SAIDA

C'est à la prise de Saida que serait attachée la légende de la casquette de Bugeaud ...

D'Oran à Colomb-Béchar
174 km
SAÏDA, « l'heureuse », petite ville de 23.200 hab., ch.-l. de canton et d'une commune mixte de 52.700 hab., sur le versant dr. de l'oued Saïda, à 850 m. d'alt., dernière ville du Tell, au centre d'une région fertile et bien arrosée, au climat rude mais sain.
chemin de fer : — gare, bd de Camerone à 1 k. O. du centre; ligne V d'Oran à Colomb-Béchar, p. 24.
Routes : Alger, 433 k., Ain Sefra, 277 km, Mascara, 73 k, Sidi-bel-Abbès,98 km, Tiaret 156 k, Tlemcen, 189 k.
Services automobiles : pour mascara, Saint Denis du Sig et Oran.-Frenda.-M'Zeita.-Bouktoub et Geryville.-Dominique Luciani.-Le Telagh.-Sidi bel Abbès.
Hôtel : — d'Orient, 2, av. Maréchal-Foch (24 ch. ; rest. : tél. 1-86).
Poste : — pl. Bugeaud.
Sports : — piscine J.-Vidal, route de Tiaret. - tennis.
Garages : — Ford, bd Bezombes(tél. 2-55).- Peugeot, 50, av. Gambetta (tél. 2-20).- Renault, rue Jeanne-d'Arc (tél. 1-66).
Réjouissances Indigènes : — fêtes de Sidi Blal, en oct., au village nègre Amrous.

Histoire. — D'une Importance militaire considérable, en raison de sa position au seuil des Hauts Plateaux, Saida avait déjà été le siège d'un établissement romain. Elle fut l'une des capitales d'Abd El Kader, qui y mit le feu à l'arrivée de Bugeaud (1841). Une redoute, origine de la ville actuelle, y fut fondée en 1844. C'est e là que rayonnèrent par la suite maintes autres actions : l'occupation de Brézina par de Géry (1845), celle de Géryville par de Bouscaren (1852), la marche de la colonne Beauprêtre dans le djebel Amour (1864), celle de Deligny chez les Ouled Sidi Cheikh (1870), etc.
La création du centre civil remonte à 1862.

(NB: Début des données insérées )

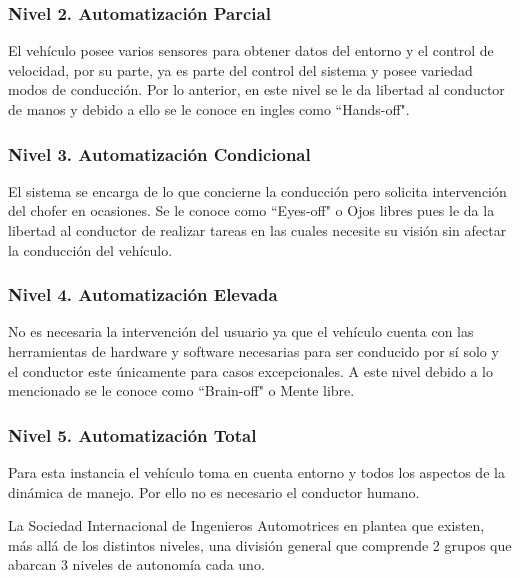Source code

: \subsubsection{Nivel 2. Automatización Parcial}
\begin{myindentpar}{5cm}
{El vehículo posee varios sensores para obtener datos del entorno y el control de velocidad, por su parte, ya es parte del control del sistema y posee variedad modos de conducción. Por lo anterior, en este nivel se le da libertad al conductor de manos y debido a ello se le conoce en ingles como ``Hands-off".}
\end{myindentpar}

\subsubsection{Nivel 3. Automatización Condicional}
\begin{myindentpar}{5cm}
{El sistema se encarga de lo que concierne la conducción pero solicita intervención del chofer en ocasiones. Se le conoce como ``Eyes-off" o Ojos libres pues le da la libertad al conductor de realizar tareas en las cuales necesite su visión sin afectar la conducción del vehículo. }
\end{myindentpar}

\subsubsection{Nivel 4. Automatización Elevada}
\begin{myindentpar}{5cm}
{No es necesaria la intervención del usuario ya que el vehículo cuenta con las herramientas de hardware y software necesarias para ser conducido por sí solo y el conductor este únicamente para casos excepcionales. A este nivel debido a lo mencionado se le conoce como ``Brain-off" o Mente libre.}
\end{myindentpar}

\subsubsection{Nivel 5. Automatización Total}
\begin{myindentpar}{5cm}
{Para esta instancia el vehículo toma en cuenta entorno y todos los aspectos de la dinámica de manejo. Por ello no es necesario el conductor humano.}
\end{myindentpar}

La Sociedad Internacional de Ingenieros Automotrices en \cite{SAE2016} plantea que existen, más allá de los distintos niveles, una división general que comprende 2 grupos que abarcan 3 niveles de autonomía cada uno. 

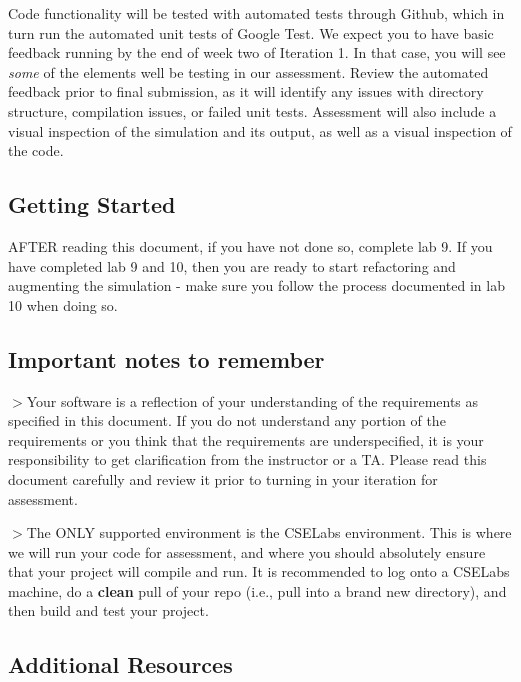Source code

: Code functionality will be tested with automated tests through Github, which in turn run the automated unit tests of Google Test. We expect you to have basic feedback running by the end of week two of Iteration 1. In that case, you will see {\itshape some} of the elements we\textquotesingle{}ll be testing in our assessment. Review the automated feedback prior to final submission, as it will identify any issues with directory structure, compilation issues, or failed unit tests. Assessment will also include a visual inspection of the simulation and its output, as well as a visual inspection of the code.





\subsection*{Getting Started}

A\+F\+T\+ER reading this document, if you have not done so, complete lab 9. If you have completed lab 9 and 10, then you are ready to start refactoring and augmenting the simulation -\/ make sure you follow the process documented in lab 10 when doing so.





\subsection*{Important notes to remember}

$>$Your software is a reflection of your understanding of the requirements as specified in this document. If you do not understand any portion of the requirements or you think that the requirements are underspecified, it is your responsibility to get clarification from the instructor or a TA. Please read this document carefully and review it prior to turning in your iteration for assessment.

$>$The O\+N\+LY supported environment is the C\+S\+E\+Labs environment. This is where we will run your code for assessment, and where you should absolutely ensure that your project will compile and run. It is recommended to log onto a C\+S\+E\+Labs machine, do a {\bfseries clean} pull of your repo (i.\+e., pull into a brand new directory), and then build and test your project.





\subsection*{Additional Resources}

C'est à la prise de Saida que serait attachée la légende de la casquette de Bugeaud : surpris par une attaque de nuit, Bugeaud, qui dormait tout habillé, se porta en hâte sur le point menacé et, quand l'ennemi fut repoussé, il s'aperçut
qu'il était resté coiffé de son bonnet de nuit. Il cria alors à ses aides de camp : « Ma casquette (c'est le nom que portait alors le képi), allez me chercher ma casquette ». Le lendemain, lorsque les clairons sonnèrent la marche, les zouaves, en mémoire de cette aventure, entonnèrent en choeur la chanson : «As-tu vu la casquette.....» Le maréchal ne s'en fâcha nullement. Deux ou trois jours plus tard, au moment de monter à l'assaut, s'adressant aux clairons, il s'écria même : «Sonnez la Casquette». Ce nom est resté à la marche.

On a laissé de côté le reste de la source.